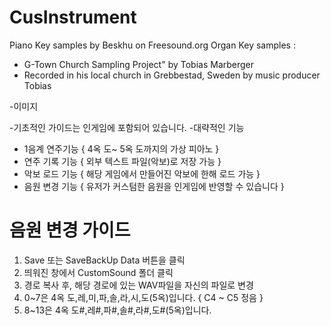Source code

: # CusInstrument
 
Piano Key samples by Beskhu on Freesound.org 
Organ Key samples :
- G-Town Church Sampling Project" by Tobias Marberger
- Recorded in his local church in Grebbestad, Sweden by music producer Tobias

-이미지

-기초적인 가이드는 인게임에 포함되어 있습니다.
-대략적인 기능
- 1음계 연주기능 { 4옥 도~ 5옥 도까지의 가상 피아노 }
- 연주 기록 기능 { 외부 텍스트 파일(악보)로 저장 가능 }
- 악보 로드 기능 { 해당 게임에서 만들어진 악보에 한해 로드 가능 }
- 음원 변경 기능 { 유저가 커스텀한 음원을 인게임에 반영할 수 있습니다 }

# 음원 변경 가이드

1. Save 또는 SaveBackUp Data 버튼을 클릭
2. 띄워진 창에서 CustomSound 폴더 클릭
3. 경로 복사 후, 해당 경로에 있는 WAV파일을 자신의 파일로 변경
4. 0~7은 4옥 도,레,미,파,솔,라,시,도(5옥)입니다. { C4 ~ C5 정음 }
5. 8~13은 4옥 도#,레#,파#,솔#,라#,도#(5옥)입니다.
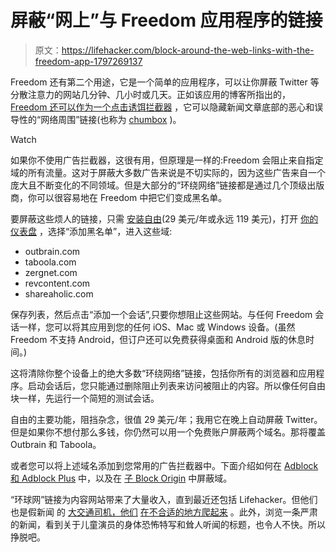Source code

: # 屏蔽“网上”与 Freedom 应用程序的链接

> 原文：<https://lifehacker.com/block-around-the-web-links-with-the-freedom-app-1797269137>

Freedom 还有第二个用途，它是一个简单的应用程序，可以让你屏蔽 Twitter 等分散注意力的网站几分钟、几小时或几天。正如该应用的博客所指出的， [Freedom 还可以作为一个点击诱饵拦截器](https://freedom.to/blog/eliminate-clickbait-online/) ，它可以隐藏新闻文章底部的恶心和误导性的“网络周围”链接(也称为 [chumbox](https://theawl.com/a-complete-taxonomy-of-internet-chum-de0b7a070a2d) )。

Watch

如果你不使用广告拦截器，这很有用，但原理是一样的:Freedom 会阻止来自指定域的所有流量。这对于屏蔽大多数广告来说是不切实际的，因为这些广告来自一个庞大且不断变化的不同领域。但是大部分的“环绕网络”链接都是通过几个顶级出版商，你可以很容易地在 Freedom 中把它们变成黑名单。

要屏蔽这些烦人的链接，只需 [安装自由](https://freedom.to/)(29 美元/年或永远 119 美元)，打开 [你的仪表盘](https://freedom.to/dashboard) ，选择“添加黑名单”，进入这些域:

*   outbrain.com
*   taboola.com
*   zergnet.com
*   revcontent.com
*   shareaholic.com

保存列表，然后点击“添加一个会话”,只要你想阻止这些网站。与任何 Freedom 会话一样，您可以将其应用到您的任何 iOS、Mac 或 Windows 设备。(虽然 Freedom 不支持 Android，但订户还可以免费获得桌面和 Android 版的休息时间。)

这将清除你整个设备上的绝大多数“环绕网络”链接，包括你所有的浏览器和应用程序。启动会话后，您只能通过删除阻止列表来访问被阻止的内容。所以像任何自由块一样，先运行一个简短的测试会话。

自由的主要功能，阻挡杂念，很值 29 美元/年；我用它在晚上自动屏蔽 Twitter。但是如果你不想付那么多钱，你仍然可以用一个免费账户屏蔽两个域名。那将覆盖 Outbrain 和 Taboola。

或者您可以将上述域名添加到您常用的广告拦截器中。下面介绍如何在 [Adblock 和 Adblock Plus](https://adblockplus.org/filter-cheatsheet#blocking2) 中，以及在 [子 Block Origin](https://github.com/gorhill/uBlock/wiki/Strict-blocking) 中屏蔽域。

“环球网”链接为内容网站带来了大量收入，直到最近还包括 Lifehacker。但他们也是假新闻 的 [大交通司机，他们](https://www.wired.co.uk/article/fake-news-outbrain-taboola-hillary-clinton) [在不合适的地方爬起来](https://www.nytimes.com/2016/10/31/business/media/publishers-rethink-outbrain-taboola-ads.html) 。此外，浏览一条严肃的新闻，看到关于儿童演员的身体恐怖特写和耸人听闻的标题，也令人不快。所以挣脱吧。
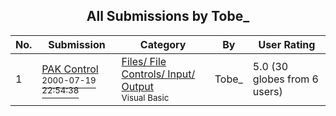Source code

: ﻿<div align="center">

## All Submissions by Tobe\_

</div>

No.  | Submission | Category | By   | User Rating
---- | ---------- | -------- | ---- | -----------
1 | [PAK Control<br /><sup>2000-07-19 22:54:38</sup>](https://github.com/Planet-Source-Code/tobe-pak-control__1-9901) | [Files/ File Controls/ Input/ Output<br /><sup>Visual Basic</sup>](../ByCategory/files-file-controls-input-output__1-3.md) | Tobe\_ | 5.0 (30 globes from 6 users)
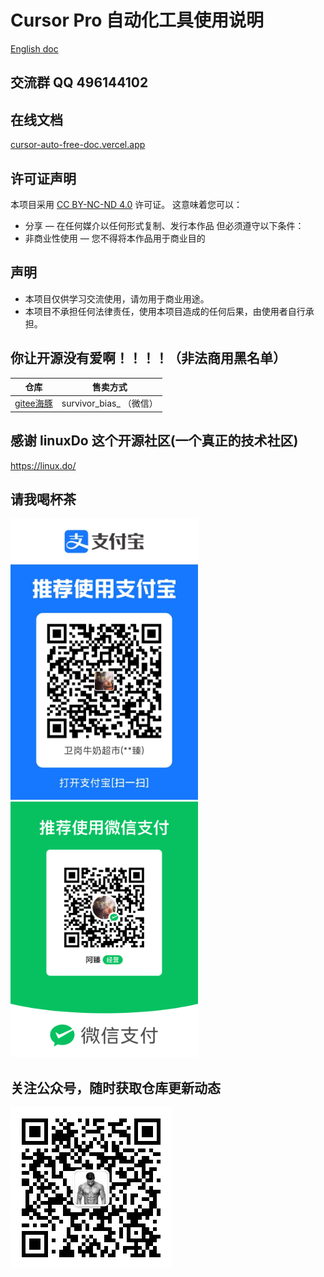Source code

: # Cursor Pro 自动化工具使用说明


[English doc](./README.EN.md)

## 交流群 QQ 496144102


## 在线文档
[cursor-auto-free-doc.vercel.app](https://cursor-auto-free-doc.vercel.app)


## 许可证声明
本项目采用 [CC BY-NC-ND 4.0](https://creativecommons.org/licenses/by-nc-nd/4.0/) 许可证。
这意味着您可以：
- 分享 — 在任何媒介以任何形式复制、发行本作品
但必须遵守以下条件：
- 非商业性使用 — 您不得将本作品用于商业目的

## 声明
- 本项目仅供学习交流使用，请勿用于商业用途。
- 本项目不承担任何法律责任，使用本项目造成的任何后果，由使用者自行承担。



## 你让开源没有爱啊！！！！（非法商用黑名单）
| 仓库 | 售卖方式 | 
| ----- | ----- | 
| [gitee海豚](https://gitee.com/ydd_energy/dolphin_-cursor) | survivor_bias_  （微信） | 


## 感谢 linuxDo 这个开源社区(一个真正的技术社区)
https://linux.do/



## 请我喝杯茶
<img src="./screen/28613e3f3f23a935b66a7ba31ff4e3f.jpg" width="300"/> <img src="./screen/mm_facetoface_collect_qrcode_1738583247120.png" width="300"/>

## 关注公众号，随时获取仓库更新动态

![image](./screen/qrcode_for_gh_c985615b5f2b_258.jpg)



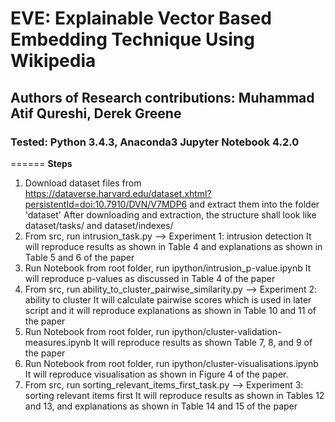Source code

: # EVE: Explainable Vector Based Embedding Technique Using Wikipedia
## Authors of Research contributions: Muhammad Atif Qureshi, Derek Greene
### Tested: Python 3.4.3, Anaconda3 Jupyter Notebook 4.2.0
======
**Steps**
1. Download dataset files from https://dataverse.harvard.edu/dataset.xhtml?persistentId=doi:10.7910/DVN/V7MDP6 and extract them into the folder 'dataset'
   After downloading and extraction, the structure shall look like  dataset/tasks/ and dataset/indexes/
2. From src, run intrusion_task.py --> Experiment 1: intrusion detection
   It will reproduce results as shown in Table 4 and explanations as shown in Table 5 and 6 of the paper
3. Run Notebook from root folder, run ipython/intrusion_p-value.ipynb
   It will reproduce p-values as discussed in Table 4 of the paper
4. From src, run ability_to_cluster_pairwise_similarity.py --> Experiment 2: ability to cluster
   It will calculate pairwise scores which is used in later script and it will reproduce explanations as shown in Table 10 and 11 of the paper
5. Run Notebook from root folder, run ipython/cluster-validation-measures.ipynb
   It will reproduce results as shown Table 7, 8, and 9 of the paper
6. Run Notebook from root folder, run ipython/cluster-visualisations.ipynb
   It will reproduce visualisation as shown in Figure 4 of the paper.
7. From src, run sorting_relevant_items_first_task.py --> Experiment 3: sorting relevant items first
   It will reproduce results as shown in Tables 12 and 13, and explanations as shown in Table 14 and 15 of the paper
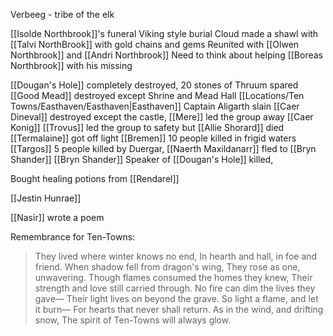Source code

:Verbeeg - tribe of the elk

[[Isolde Northbrook]]'s funeral
Viking style burial
Cloud made a shawl with [[Talvi NorthBrook]] with gold chains and gems
Reunited with [[Olwen Northbrook]] and [[Andri Northbrook]]
Need to think about helping [[Boreas Northbrook]] with his missing 

[[Dougan's Hole]] completely destroyed, 20 stones of Thruum spared
[[Good Mead]] destroyed except Shrine and Mead Hall
[[Locations/Ten Towns/Easthaven/Easthaven|Easthaven]] Captain Aligarth slain
[[Caer Dineval]] destroyed except the castle, [[Mere]] led the group away
[[Caer Konig]] [[Trovus]] led the group to safety but [[Allie Shorard]] died
[[Termalaine]] got off light 
[[Bremen]] 10 people killed in frigid waters
[[Targos]] 5 people killed by Duergar, [[Naerth Maxildanarr]] fled to [[Bryn Shander]]
[[Bryn Shander]] Speaker of [[Dougan's Hole]] killed, 

Bought healing potions from [[Rendarel]]

[[Jestin Hunrae]]

[[Nasir]] wrote a poem

Remembrance for Ten-Towns:
> They lived where winter knows no end,
> In hearth and hall, in foe and friend.
> When shadow fell from dragon's wing,
> They rose as one, unwavering.
> Though flames consumed the homes they knew,
> Their strength and love still carried through.
> No fire can dim the lives they gave—
> Their light lives on beyond the grave.
> So light a flame, and let it burn—
> For hearts that never shall return.
> As in the wind, and drifting snow,
> The spirit of Ten-Towns will always glow.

## Task objective
Lines from the entries that contain the string "Experiment" are what must be copied.

## Reply to the task
2. From src, run intrusion_task.py --> Experiment 1: intrusion detection
4. From src, run ability_to_cluster_pairwise_similarity.py --> Experiment 2: ability to cluster
7. From src, run sorting_relevant_items_first_task.py --> Experiment 3: sorting relevant items first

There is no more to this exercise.